My understanding is that String objects are immutable, thus you can not
change them but any changes will be saved in a different object of the
same class.

I have written the following simple programme, that converts the string
Hellow World to upper case and prints it.

public class Test{
public static void main(String[] args){
String str1=new String("Hello World");
str1 = str1.toUpperCase();
System.out.println(str1);
}
}

If str1 is immutable as a String object, then how can we save the results
of the conversion back to the same object? Should that not be a different
one? What am I missing here?

Thanks,
George

Computers are useless. They can only give you answers.
Pablo Picasso (1881-1973)
Reply to this Message
Matt Humphrey - 05 May 2006 01:51 GMT
> Dear All,
>
[quoted text clipped - 16 lines]
> of the conversion back to the same object? Should that not be a different
> one? What am I missing here?

What you're missing is that str1.toUpperCase () creates a new String object
whose reference is assigned to the variable str1.  Variables hold references
to objects--they are not the objects themselves. The String object
previously referred to by str1 is unchanged.

Matt Humphrey matth@ivizNOSPAM.com  http://www.iviz.com/
Cheers,
Reply to this Message
Adam Maass - 05 May 2006 03:55 GMT
> Dear All,
>
[quoted text clipped - 16 lines]
> of the conversion back to the same object? Should that not be a different
> one? What am I missing here?

The line:

String str1

declares a variable of type "reference to String" named str1.

str1.toUpperCase()

constructs a new String object containing the upper-cased version of the
object referenced by the variable str1, and returns a reference to the new
String.

str1 = str1.toUpperCase()

assigns the new reference to the variable str1.

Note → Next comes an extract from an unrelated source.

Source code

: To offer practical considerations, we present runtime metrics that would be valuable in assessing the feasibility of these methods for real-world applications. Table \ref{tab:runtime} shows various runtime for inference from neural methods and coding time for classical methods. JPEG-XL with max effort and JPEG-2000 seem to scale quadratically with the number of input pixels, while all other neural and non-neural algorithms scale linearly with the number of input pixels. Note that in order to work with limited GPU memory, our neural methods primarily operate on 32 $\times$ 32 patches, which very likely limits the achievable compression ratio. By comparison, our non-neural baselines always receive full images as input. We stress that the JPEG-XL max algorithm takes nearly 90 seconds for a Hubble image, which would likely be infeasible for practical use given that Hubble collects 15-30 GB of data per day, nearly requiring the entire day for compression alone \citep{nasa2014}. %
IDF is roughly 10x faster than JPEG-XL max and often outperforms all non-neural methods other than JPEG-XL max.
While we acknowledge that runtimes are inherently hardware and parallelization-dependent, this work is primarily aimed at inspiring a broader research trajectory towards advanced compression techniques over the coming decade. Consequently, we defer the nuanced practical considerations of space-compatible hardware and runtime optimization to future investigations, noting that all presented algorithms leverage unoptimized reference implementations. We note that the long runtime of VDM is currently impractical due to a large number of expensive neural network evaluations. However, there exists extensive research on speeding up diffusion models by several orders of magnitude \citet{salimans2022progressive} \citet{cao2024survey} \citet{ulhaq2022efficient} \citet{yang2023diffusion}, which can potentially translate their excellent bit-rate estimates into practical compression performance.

You are confusing the notion of "object" and "reference to object." While
the values of String objects themselves can't change, the values of the
reference variables pointing at them can.

-- Adam Maass
Reply to this Message
IOANNIS - 05 May 2006 05:27 GMT
> Dear All,
>
[quoted text clipped - 22 lines]
> Computers are useless. They can only give you answers.
> Pablo Picasso (1881-1973)

Both replies explain this issue.
It is basically a different object.
Here's a way to find it out.
Use the hashCode() method defined in Object class.
This is a very important method for the JVM. It returns an int that "sort
of" tries to identify uniquely all objects.
The idea is that if two objects are equal according the .equals() method
then they MUST have the same hashCode The opposite doesn't work. You can
have two different objects with the same hashCode() (usually by overriding
the method).
In your code extract you can do this!

public class Test{
public static void main(String[] args){
String str1=new String("Hello World");

System.out.println(str1+str1.hashCode());

str1 = str1.toUpperCase();
System.out.println(str1+ str1.hashCode());
}
}

Here's my sample output:
Hello World-862545276
HELLO WORLD568232580

Ioannis
Reply to this Message
Chris Smith - 05 May 2006 16:24 GMT
> Both replies explain this issue.
> It is basically a different object.
> Here's a way to find it out.
> Use the hashCode() method defined in Object class.
> This is a very important method for the JVM. It returns an int that "sort
> of" tries to identify uniquely all objects.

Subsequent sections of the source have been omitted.